> _Activity_: Return all the entries below exactly, except for the images they hold.

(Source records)

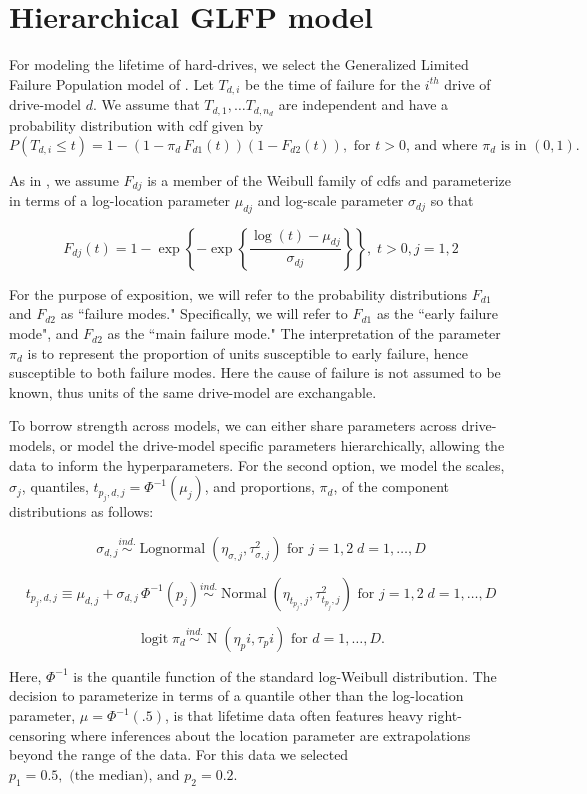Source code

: \documentclass{article}
\newcommand{\ind}{\stackrel{ind.}{\sim}}
\newcommand{\op}{\operatorname}
\begin{document}
\section{Hierarchical GLFP model}
For modeling the lifetime of hard-drives, we select the Generalized Limited Failure Population model of \citet{chan}.
Let $T_{d,i}$ be the time of failure for the $i^{th}$ drive of drive-model $d$.
We assume that $T_{d,1},\ldots T_{d,n_d}$ are independent and have a probability distribution with cdf given by
$$P(T_{d,i}\le t) = 1 - (1-\pi_d\, F_{d1}(t))(1 - F_{d2}(t)), \mbox{ for }t>0 \mbox{, and where } \pi_d \mbox{ is in }(0,1).$$

As in \cite{chan}, we assume $F_{dj}$ is a member of the Weibull family of cdfs and parameterize in terms of a log-location parameter $\mu_{dj}$ and log-scale parameter $\sigma_{dj}$ so that

$$F_{dj}(t) = 1 - \exp \left\{ -\exp \left\{ \frac{ \log (t) - \mu_{dj}}{\sigma_{dj}} \right\} \right\},\; t>0, j=1,2$$

For the purpose of exposition, we will refer to the probability distributions $F_{d1}$ and $F_{d2}$ as ``failure modes." Specifically, we will refer to $F_{d1}$ as the ``early failure mode", and $F_{d2}$ as the ``main failure mode." The interpretation of the parameter $\pi_d$ is to represent the proportion of units susceptible to early failure, hence susceptible to both failure modes. Here the cause of failure is not assumed to be known, thus units of the same drive-model are exchangable.

To borrow strength across models, we can either share parameters across drive-models, or model the drive-model specific parameters hierarchically, allowing the data to inform the hyperparameters. For the second option, we model the scales, $\sigma_j$, quantiles, $t_{p_j,d,j} = \Phi^{-1}(\mu_j)$, and proportions, $\pi_d$, of the component distributions as follows:

$$\sigma_{d,j} \ind \op{Lognormal} \left( \eta_{\sigma,j}, \tau^2_{\sigma,j} \right) \mbox{ for } j=1,2\; d=1,\ldots,D$$

$$t_{p_j,d,j} \equiv \mu_{d,j} + \sigma_{d,j}\,\Phi^{-1}(p_j)  \ind \op{Normal} \left(\eta_{t_{p_j},j}, \tau^2_{t_{p_j},j}\right) \mbox{ for } j=1,2\; d=1,\ldots,D$$

$$\op{logit} \pi_d \ind \op{N}(\eta_pi, \tau_pi) \mbox{ for } d=1,\ldots,D.$$

Here, $\Phi^{-1}$ is the quantile function of the standard log-Weibull distribution. The decision to parameterize in terms of a quantile other than the log-location parameter, $\mu = \Phi^{-1}(.5)$, is that lifetime data often features heavy right-censoring where inferences about the location parameter are extrapolations beyond the range of the data. For this data we selected $p_1=0.5,\mbox{ (the median), and } p_2 = 0.2$.
\end{document}
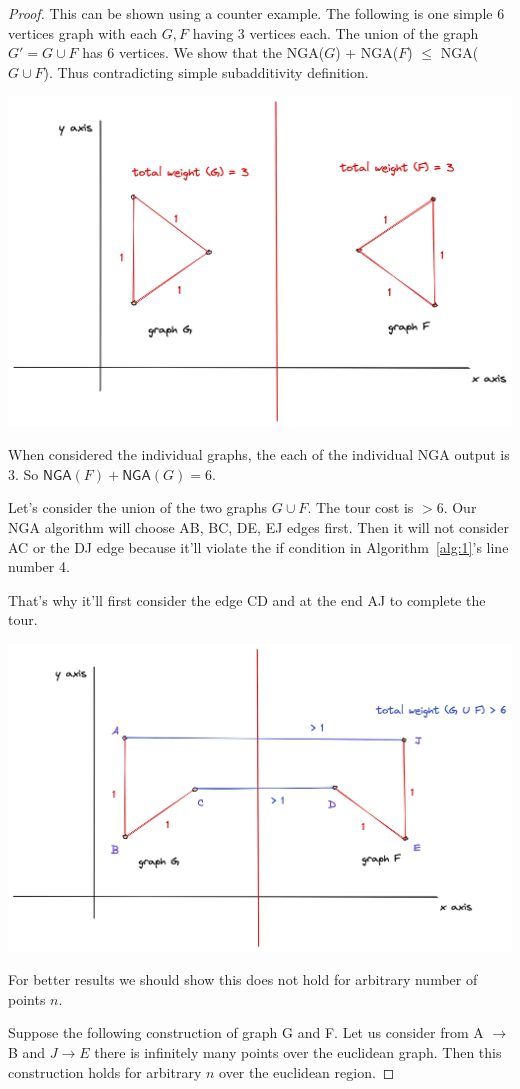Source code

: \documentclass{article}
\theoremstyle{define}
\theoremstyle{remark}
\begin{document}
\begin{proof}
    This can be shown using a counter example.
    The following is one simple $6$ vertices graph with each $G, F$ having 3
    vertices each. The union of the graph $G' = G \cup F$ has $6$ vertices. We
    show that the \textsf{NGA}($G$) + \textsf{NGA}($F$) $\leq$
    \textsf{NGA}($G \cup F$). Thus contradicting simple subadditivity definition.

    \includegraphics[scale=0.13]{non-subadditive.png}

    When considered the individual graphs, the each of the individual \textsf{NGA} output is 3.
    So $\textsf{NGA}(F) + \textsf{NGA}(G) = 6$.

    Let's consider the union of the two graphs $G \cup F$. The tour cost is $> 6$.
    Our \textsf{NGA} algorithm will choose AB, BC, DE, EJ edges first. Then it will not
    consider AC or the DJ edge because it'll violate the if condition in Algorithm~\ref{alg:1}'s line number 4.

    That's why it'll first consider the edge CD and at the end AJ to complete the tour.

    \includegraphics[scale=0.13]{non-subadditive2.png}

    For better results we should show this does not hold for arbitrary number of points $n$.
    
    Suppose the following construction of graph G and F. Let us consider from A $\to $ B and $J \to E$ there
    is infinitely many points over the euclidean graph. Then this construction holds for arbitrary $n$ over the euclidean
    region.
\end{proof}
\end{document}
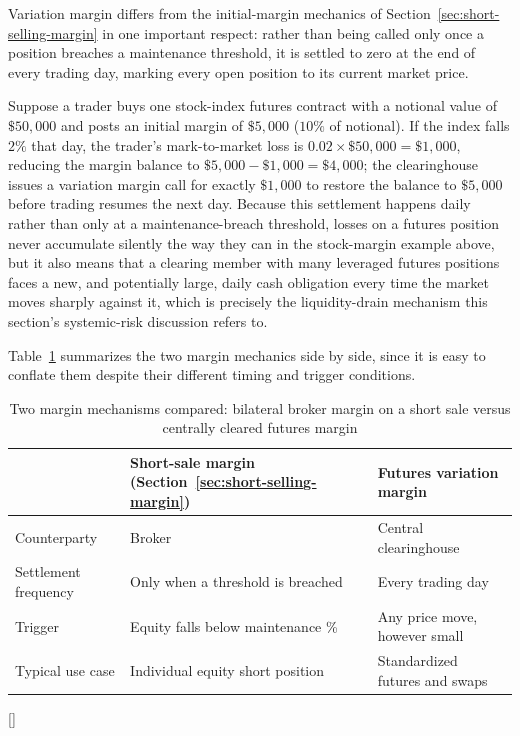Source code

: \documentclass[../ai_in_finance]{subfiles}
\begin{document}
Variation margin differs from the initial-margin mechanics of Section~\ref{sec:short-selling-margin} in one important respect: rather than being called only once a position breaches a maintenance threshold, it is settled to zero at the end of every trading day, marking every open position to its current market price.

Suppose a trader buys one stock-index futures contract with a notional value of $\$50{,}000$ and posts an initial margin of $\$5{,}000$ ($10\%$ of notional). If the index falls $2\%$ that day, the trader's mark-to-market loss is $0.02 \times \$50{,}000 = \$1{,}000$, reducing the margin balance to $\$5{,}000 - \$1{,}000 = \$4{,}000$; the clearinghouse issues a variation margin call for exactly $\$1{,}000$ to restore the balance to $\$5{,}000$ before trading resumes the next day. Because this settlement happens daily rather than only at a maintenance-breach threshold, losses on a futures position never accumulate silently the way they can in the stock-margin example above, but it also means that a clearing member with many leveraged futures positions faces a new, and potentially large, daily cash obligation every time the market moves sharply against it, which is precisely the liquidity-drain mechanism this section's systemic-risk discussion refers to.

Table~\ref{tab:margin_comparison} summarizes the two margin mechanics side by side, since it is easy to conflate them despite their different timing and trigger conditions.

\begin{table}[htbp]
\centering
\begin{lrbox}{\bookmeasuredbox}
\begin{tabular}{lll}
\toprule
& Short-sale margin (Section~\ref{sec:short-selling-margin}) & Futures variation margin \\
\midrule
Counterparty & Broker & Central clearinghouse \\
Settlement frequency & Only when a threshold is breached & Every trading day \\
Trigger & Equity falls below maintenance \% & Any price move, however small \\
Typical use case & Individual equity short position & Standardized futures and swaps \\
\bottomrule
\end{tabular}
\end{lrbox}
\ifdim\wd\bookmeasuredbox<0.65\linewidth
\setlength{\bookcapwidth}{0.65\linewidth}
\else
\setlength{\bookcapwidth}{\wd\bookmeasuredbox}
\fi
{}[\bookcapwidth]{
\usebox{\bookmeasuredbox}
}{
\caption{Two margin mechanisms compared: bilateral broker margin on a short sale versus centrally cleared futures margin}
\label{tab:margin_comparison}
}
\end{table}
\end{document}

> _Your solution_:
Source code

: \documentclass{article}
\newcommand{\ind}{\stackrel{ind.}{\sim}}
\newcommand{\op}{\operatorname}
\begin{document}
\section{Hierarchical GLFP model}
For modeling the lifetime of hard-drives, we select the Generalized Limited Failure Population model of \citet{chan}.
Let $T_{d,i}$ be the time of failure for the $i^{th}$ drive of drive-model $d$.
We assume that $T_{d,1},\ldots T_{d,n_d}$ are independent and have a probability distribution with cdf given by
$$P(T_{d,i}\le t) = 1 - (1-\pi_d\, F_{d1}(t))(1 - F_{d2}(t)), \mbox{ for }t>0 \mbox{, and where } \pi_d \mbox{ is in }(0,1).$$

As in \cite{chan}, we assume $F_{dj}$ is a member of the Weibull family of cdfs and parameterize in terms of a log-location parameter $\mu_{dj}$ and log-scale parameter $\sigma_{dj}$ so that

$$F_{dj}(t) = 1 - \exp \left\{ -\exp \left\{ \frac{ \log (t) - \mu_{dj}}{\sigma_{dj}} \right\} \right\},\; t>0, j=1,2$$

For the purpose of exposition, we will refer to the probability distributions $F_{d1}$ and $F_{d2}$ as ``failure modes." Specifically, we will refer to $F_{d1}$ as the ``early failure mode", and $F_{d2}$ as the ``main failure mode." The interpretation of the parameter $\pi_d$ is to represent the proportion of units susceptible to early failure, hence susceptible to both failure modes. Here the cause of failure is not assumed to be known, thus units of the same drive-model are exchangable.

To borrow strength across models, we can either share parameters across drive-models, or model the drive-model specific parameters hierarchically, allowing the data to inform the hyperparameters. For the second option, we model the scales, $\sigma_j$, quantiles, $t_{p_j,d,j} = \Phi^{-1}(\mu_j)$, and proportions, $\pi_d$, of the component distributions as follows:

$$\sigma_{d,j} \ind \op{Lognormal} \left( \eta_{\sigma,j}, \tau^2_{\sigma,j} \right) \mbox{ for } j=1,2\; d=1,\ldots,D$$

$$t_{p_j,d,j} \equiv \mu_{d,j} + \sigma_{d,j}\,\Phi^{-1}(p_j)  \ind \op{Normal} \left(\eta_{t_{p_j},j}, \tau^2_{t_{p_j},j}\right) \mbox{ for } j=1,2\; d=1,\ldots,D$$

$$\op{logit} \pi_d \ind \op{N}(\eta_pi, \tau_pi) \mbox{ for } d=1,\ldots,D.$$

Here, $\Phi^{-1}$ is the quantile function of the standard log-Weibull distribution. The decision to parameterize in terms of a quantile other than the log-location parameter, $\mu = \Phi^{-1}(.5)$, is that lifetime data often features heavy right-censoring where inferences about the location parameter are extrapolations beyond the range of the data. For this data we selected $p_1=0.5,\mbox{ (the median), and } p_2 = 0.2$.
\end{document}
Source code

: \documentclass{article}
\theoremstyle{define}
\theoremstyle{remark}
\begin{document}
\begin{proof}
    This can be shown using a counter example.
    The following is one simple $6$ vertices graph with each $G, F$ having 3
    vertices each. The union of the graph $G' = G \cup F$ has $6$ vertices. We
    show that the \textsf{NGA}($G$) + \textsf{NGA}($F$) $\leq$
    \textsf{NGA}($G \cup F$). Thus contradicting simple subadditivity definition.

    \includegraphics[scale=0.13]{non-subadditive.png}

    When considered the individual graphs, the each of the individual \textsf{NGA} output is 3.
    So $\textsf{NGA}(F) + \textsf{NGA}(G) = 6$.

    Let's consider the union of the two graphs $G \cup F$. The tour cost is $> 6$.
    Our \textsf{NGA} algorithm will choose AB, BC, DE, EJ edges first. Then it will not
    consider AC or the DJ edge because it'll violate the if condition in Algorithm~\ref{alg:1}'s line number 4.

    That's why it'll first consider the edge CD and at the end AJ to complete the tour.

    \includegraphics[scale=0.13]{non-subadditive2.png}

    For better results we should show this does not hold for arbitrary number of points $n$.
    
    Suppose the following construction of graph G and F. Let us consider from A $\to $ B and $J \to E$ there
    is infinitely many points over the euclidean graph. Then this construction holds for arbitrary $n$ over the euclidean
    region.
\end{proof}
\end{document}
Source code

: \documentclass[../ai_in_finance]{subfiles}
\begin{document}
Variation margin differs from the initial-margin mechanics of Section~\ref{sec:short-selling-margin} in one important respect: rather than being called only once a position breaches a maintenance threshold, it is settled to zero at the end of every trading day, marking every open position to its current market price.

Suppose a trader buys one stock-index futures contract with a notional value of $\$50{,}000$ and posts an initial margin of $\$5{,}000$ ($10\%$ of notional). If the index falls $2\%$ that day, the trader's mark-to-market loss is $0.02 \times \$50{,}000 = \$1{,}000$, reducing the margin balance to $\$5{,}000 - \$1{,}000 = \$4{,}000$; the clearinghouse issues a variation margin call for exactly $\$1{,}000$ to restore the balance to $\$5{,}000$ before trading resumes the next day. Because this settlement happens daily rather than only at a maintenance-breach threshold, losses on a futures position never accumulate silently the way they can in the stock-margin example above, but it also means that a clearing member with many leveraged futures positions faces a new, and potentially large, daily cash obligation every time the market moves sharply against it, which is precisely the liquidity-drain mechanism this section's systemic-risk discussion refers to.

Table~\ref{tab:margin_comparison} summarizes the two margin mechanics side by side, since it is easy to conflate them despite their different timing and trigger conditions.

\begin{table}[htbp]
\centering
\begin{lrbox}{\bookmeasuredbox}
\begin{tabular}{lll}
\toprule
& Short-sale margin (Section~\ref{sec:short-selling-margin}) & Futures variation margin \\
\midrule
Counterparty & Broker & Central clearinghouse \\
Settlement frequency & Only when a threshold is breached & Every trading day \\
Trigger & Equity falls below maintenance \% & Any price move, however small \\
Typical use case & Individual equity short position & Standardized futures and swaps \\
\bottomrule
\end{tabular}
\end{lrbox}
\ifdim\wd\bookmeasuredbox<0.65\linewidth
\setlength{\bookcapwidth}{0.65\linewidth}
\else
\setlength{\bookcapwidth}{\wd\bookmeasuredbox}
\fi
{}[\bookcapwidth]{
\usebox{\bookmeasuredbox}
}{
\caption{Two margin mechanisms compared: bilateral broker margin on a short sale versus centrally cleared futures margin}
\label{tab:margin_comparison}
}
\end{table}
\end{document}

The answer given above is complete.